Once downtrends emerged as a result of January, the Strategy steadily reduced equity exposure and spent almost the entire year well below its baseline allocation.

Even in a year when the destination wasn’t great (i.e., negative returns), the ride was much better for advisors and their clients than a traditional approach, in our view.

The data below demonstrate “the ride” in terms of the relative equity exposure of the Tactical Balanced Strategy during the S&P 500’s worst 10 performance days of 2022.

 

Tactical Balanced Strategy: Positioning During S&P 500’s Worst 10 Days of 2022

Chart of Blueprint Tactical Balanced equity positioning during S&P 500's worst performance days

Source: ICE and Blueprint Investment Partners, 1/3/2022 to 12/28/2022

 

As we have written before, the worst days in equities tend to occur after downtrends emerge. And 2022 was no exception. As we’d expect in these conditions, the 10 worst days coincided with our strategies being underweight equity exposure or fully defensive.

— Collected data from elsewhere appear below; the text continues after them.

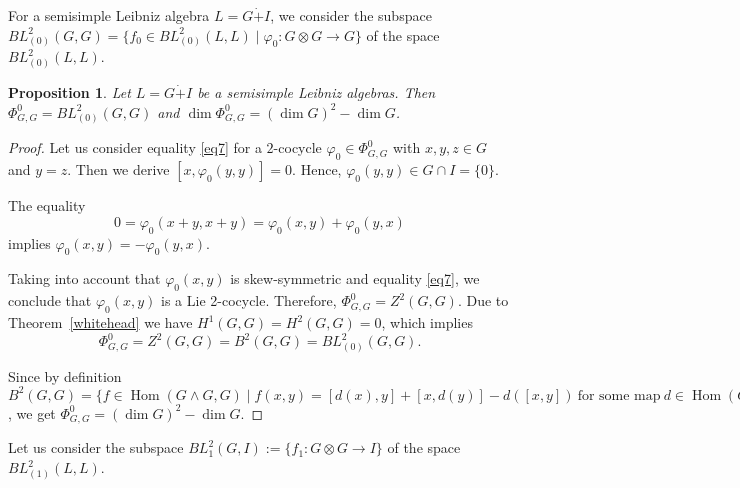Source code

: \documentclass[12pt,reqno]{amsart}
\newtheorem{prop}[thm]{Proposition}
\numberwithin{equation}{section}
\begin{document}
For a semisimple Leibniz algebra $L=G\dot{+}I$, we consider the subspace $BL_{(0)}^2(G,G)=\{f_0\in BL_{(0)}^2(L,L) \mid \varphi_0 \colon G\otimes G \rightarrow G \}$
 of the space $BL_{(0)}^2(L,L)$.

\begin{prop}  Let $L=G\dot{+}I$ be a semisimple Leibniz algebras. Then $\Phi_{G,G}^{0}=BL_{(0)}^2(G,G)$ and $\dim \Phi_{G,G}^{0}=(\dim G)^2 - \dim G$.
\end{prop}
\begin{proof} Let us consider equality \eqref{eq7} for a $2$-cocycle $\varphi_0\in \Phi_{G,G}^{0}$ with $x, y, z\in G$ and $y=z$.
 Then we derive $[x,\varphi_0(y,y)]=0$. Hence, $\varphi_0(y,y)\in G\cap I=\{0\}$.

The equality
\[ 0=\varphi_0(x+y,x+y)=\varphi_0(x,y)+\varphi_0(y,x) \]
implies $\varphi_0(x,y)=-\varphi_0(y,x)$.

Taking into account that $\varphi_0(x,y)$ is skew-symmetric and equality \eqref{eq7}, we conclude that $\varphi_0(x,y)$
is a Lie 2-cocycle. Therefore, $\Phi_{G,G}^{0}=Z^2(G,G)$.
Due to Theorem~\ref{whitehead} we have $H^1(G,G)=H^2(G,G)=0$, which implies \[\Phi_{G,G}^{0}=Z^2(G,G)=B^2(G,G)=BL_{(0)}^2(G,G).\]

Since by definition $B^2(G,G)=\{f \in \operatorname{Hom}(G \wedge G,G) \mid f(x,y) = [d(x),y] + [x,d(y)] -
d([x,y]) \ \text{for some map} \ d\in \operatorname{Hom}(G, G)\setminus \operatorname{Der}(G)\}$, we get
$\Phi_{G,G}^{0}=(\dim G)^2 - \dim G$.
\end{proof}

Let us consider the subspace $BL_{1}^2(G,I):=\{f_1 \colon  G\otimes G \rightarrow I\}$ of the space $BL_{(1)}^2(L,L)$.
\end{document}
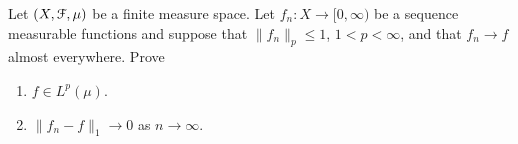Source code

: \begin{problem}
  Let $(X,\mathcal{F},\mu)$ be a finite measure space. Let
  $f_n\colon X\to[0,\infty)$ be a sequence measurable functions and suppose
  that $\|f_n\|_p\leq 1$, $1<p<\infty$, and that $f_n\to f$ almost
  everywhere. Prove
  \begin{enumerate}[label=(\roman*),noitemsep]
  \item $f\in L^p(\mu)$.
  \item $\|f_n-f\|_1\to 0$ as $n\to\infty$.
  \end{enumerate}
\end{problem}
\begin{solution}

\end{solution}

\begin{problem}
\end{problem}
\begin{solution}
\end{solution}

\begin{problem}
\end{problem}
\begin{solution}
\end{solution}

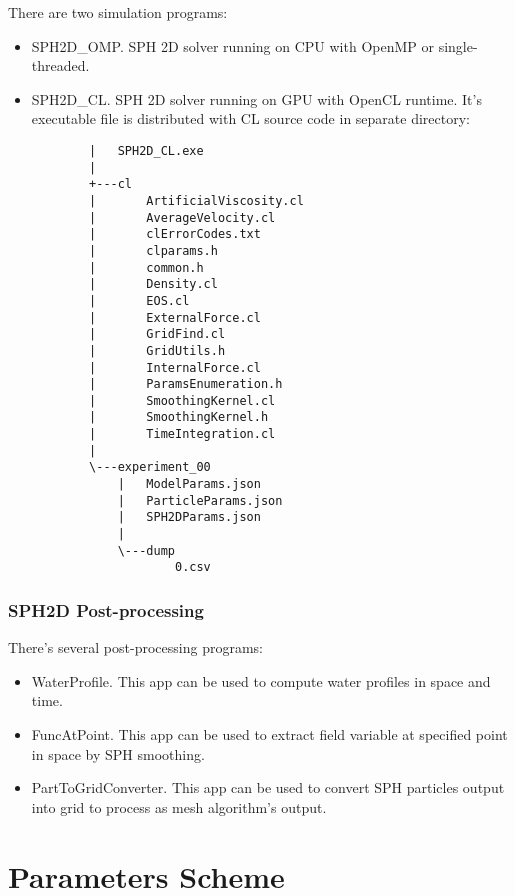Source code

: \documentclass{article}
\begin{document}
There are two simulation programs:
\begin{itemize}
    \item SPH2D\_OMP. SPH 2D solver running on CPU with OpenMP or single-threaded.
    \item SPH2D\_CL. SPH 2D solver running on GPU with OpenCL runtime. It's executable file is distributed with CL source code in separate directory:

    \begin{verbatim}
        |   SPH2D_CL.exe
        |
        +---cl
        |       ArtificialViscosity.cl
        |       AverageVelocity.cl
        |       clErrorCodes.txt
        |       clparams.h
        |       common.h
        |       Density.cl
        |       EOS.cl
        |       ExternalForce.cl
        |       GridFind.cl
        |       GridUtils.h
        |       InternalForce.cl
        |       ParamsEnumeration.h
        |       SmoothingKernel.cl
        |       SmoothingKernel.h
        |       TimeIntegration.cl
        |   
        \---experiment_00
            |   ModelParams.json
            |   ParticleParams.json
            |   SPH2DParams.json
            |   
            \---dump
                    0.csv
    \end{verbatim}
\end{itemize}

\subsubsection{SPH2D Post-processing}

There's several post-processing programs:
\begin{itemize}
    \item WaterProfile. This app can be used to compute water profiles in space and time.
    \item FuncAtPoint. This app can be used to extract field variable at specified point in space by SPH smoothing.
    \item PartToGridConverter. This app can be used to convert SPH particles output into grid to process as mesh algorithm's output.
\end{itemize}

\section{Parameters Scheme}





\end{document}
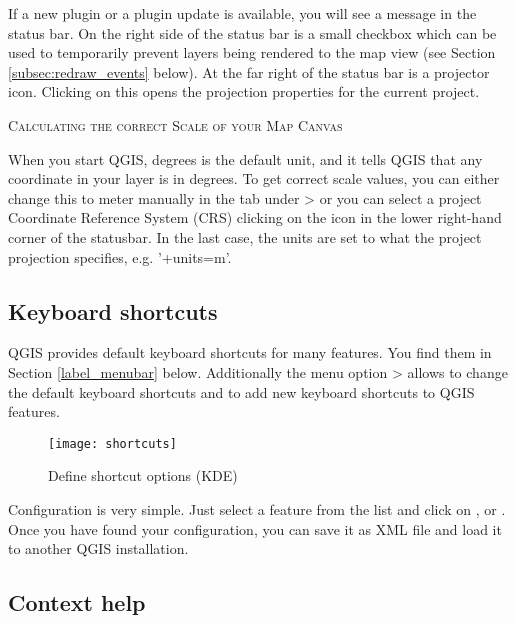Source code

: If a new plugin or a plugin update is available, you will see a message in the 
status bar. On the right side of the status bar is a small
checkbox which can be used to temporarily prevent layers being rendered to the
map view (see Section \ref{subsec:redraw_events} below). At the far right of
the status bar is a projector icon. Clicking on this opens the projection
properties for the current project.

\begin{Tip}\caption{\textsc{Calculating the correct Scale of your Map Canvas}}
When you start QGIS, degrees is the default unit, and it tells QGIS 
that any coordinate in your layer is in degrees. To get correct scale values, 
you can either change this to meter manually in the  tab under 
 > or you can select a project 
Coordinate Reference System (CRS) clicking on the
icon in the lower right-hand corner of the statusbar. In the last case, the 
units are set to what the project projection specifies, e.g. '+units=m'.
\end{Tip}

\subsection{Keyboard shortcuts}\label{shortcuts}

QGIS provides default keyboard shortcuts for many features. You find them in
Section \ref{label_menubar} below. Additionally the menu option  >
 allows to change the default keyboard
shortcuts and to add new keyboard shortcuts to QGIS features.  

\begin{figure}[ht]
   \centering
   \texttt{[image: shortcuts]}
   \caption{Define shortcut options \nixcaption (KDE)} \label{fig:shortcuts}
\end{figure}

Configuration is very simple. Just select a feature from the list and click
on ,  or . Once you have
found your configuration, you can save it as XML file and load it to another
QGIS installation. 

\subsection{Context help}\label{context_help}

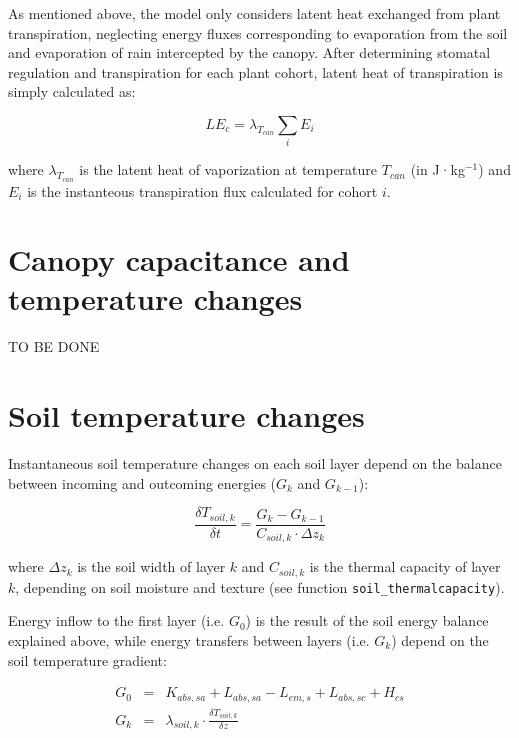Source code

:\documentclass[]{book}
\begin{document}
As mentioned above, the model only considers latent heat exchanged from
plant transpiration, neglecting energy fluxes corresponding to
evaporation from the soil and evaporation of rain intercepted by the
canopy. After determining stomatal regulation and transpiration for each
plant cohort, latent heat of transpiration is simply calculated as:

\begin{equation}
LE_{c} = \lambda_{T_{can}} \sum_{i}{E_i}
\end{equation}

where \(\lambda_{T_{can}}\) is the latent heat of vaporization at
temperature \(T_{can}\) (in J·kg\(^{-1}\)) and \(E_i\) is the
instanteous transpiration flux calculated for cohort \(i\).

\section{Canopy capacitance and temperature
changes}\label{canopy-capacitance-and-temperature-changes}

TO BE DONE

\section{Soil temperature changes}\label{soil-temperature-changes}

Instantaneous soil temperature changes on each soil layer depend on the
balance between incoming and outcoming energies (\(G_k\) and
\(G_{k-1}\)):

\begin{equation}
\frac{\delta T_{soil,k}}{\delta t} = \frac{G_k - G_{k-1}}{C_{soil,k} \cdot \Delta z_k}
\end{equation}

where \(\Delta z_k\) is the soil width of layer \(k\) and \(C_{soil,k}\)
is the thermal capacity of layer \(k\), depending on soil moisture and
texture (see function \texttt{soil\_thermalcapacity}).

Energy inflow to the first layer (i.e. \(G_0\)) is the result of the
soil energy balance explained above, while energy transfers between
layers (i.e. \(G_k\)) depend on the soil temperature gradient:

\begin{eqnarray}
G_0 &=& K_{abs,sa} + L_{abs,sa} - L_{em,s} + L_{abs,sc} + H_{cs}\\
G_k &=& \lambda_{soil,k} \cdot \frac{\delta T_{soil,k}}{\delta z}
\end{eqnarray}
\end{document}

Underweight and defensive positioning helped lower the volatility and drawdown levels in our portfolios, and there was the added benefit of our advisor partners being able to communicate plans and actions to their clients at every turn. We believe the ability to take decisive action and communicate the rationale clearly is a tremendous benefit of our approach because it can put clients at more ease than simply repeating the mantra of, “Hang in there! The market always comes back!”

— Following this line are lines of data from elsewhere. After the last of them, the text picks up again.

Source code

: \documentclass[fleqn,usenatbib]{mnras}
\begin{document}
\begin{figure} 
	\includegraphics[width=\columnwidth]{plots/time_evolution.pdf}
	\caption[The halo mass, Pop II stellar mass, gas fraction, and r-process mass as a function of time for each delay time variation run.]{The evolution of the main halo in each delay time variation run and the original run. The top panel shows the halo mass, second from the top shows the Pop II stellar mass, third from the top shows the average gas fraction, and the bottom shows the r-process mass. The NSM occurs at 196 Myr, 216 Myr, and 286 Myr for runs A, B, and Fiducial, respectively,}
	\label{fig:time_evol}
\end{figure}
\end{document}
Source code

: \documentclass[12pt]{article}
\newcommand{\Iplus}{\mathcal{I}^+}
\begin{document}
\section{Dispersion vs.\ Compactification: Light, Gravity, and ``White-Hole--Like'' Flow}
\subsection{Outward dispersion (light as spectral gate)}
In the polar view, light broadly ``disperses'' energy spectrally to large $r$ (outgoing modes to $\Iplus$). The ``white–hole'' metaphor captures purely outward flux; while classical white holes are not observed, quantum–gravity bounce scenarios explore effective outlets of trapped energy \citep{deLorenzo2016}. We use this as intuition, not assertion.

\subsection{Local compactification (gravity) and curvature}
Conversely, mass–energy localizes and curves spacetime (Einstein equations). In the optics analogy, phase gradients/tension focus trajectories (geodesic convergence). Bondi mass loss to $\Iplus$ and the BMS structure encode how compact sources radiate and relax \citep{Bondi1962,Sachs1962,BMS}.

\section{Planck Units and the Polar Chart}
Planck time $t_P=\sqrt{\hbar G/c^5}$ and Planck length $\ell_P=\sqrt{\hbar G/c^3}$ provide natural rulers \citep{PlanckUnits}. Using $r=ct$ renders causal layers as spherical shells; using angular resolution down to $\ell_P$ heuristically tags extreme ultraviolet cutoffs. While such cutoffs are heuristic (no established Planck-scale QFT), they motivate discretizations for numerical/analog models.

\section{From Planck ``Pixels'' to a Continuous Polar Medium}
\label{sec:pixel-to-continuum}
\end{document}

And this approach reinforces what matters most to us at Blueprint Investment Partners: serving our advisor partners. Without you, our partners, we wouldn’t get to do what we enjoy the most. So, with that in mind, we are invigorated and excited about what 2023 has in store. We will continue to execute our strategies and look for innovative ways to serve our advisors better.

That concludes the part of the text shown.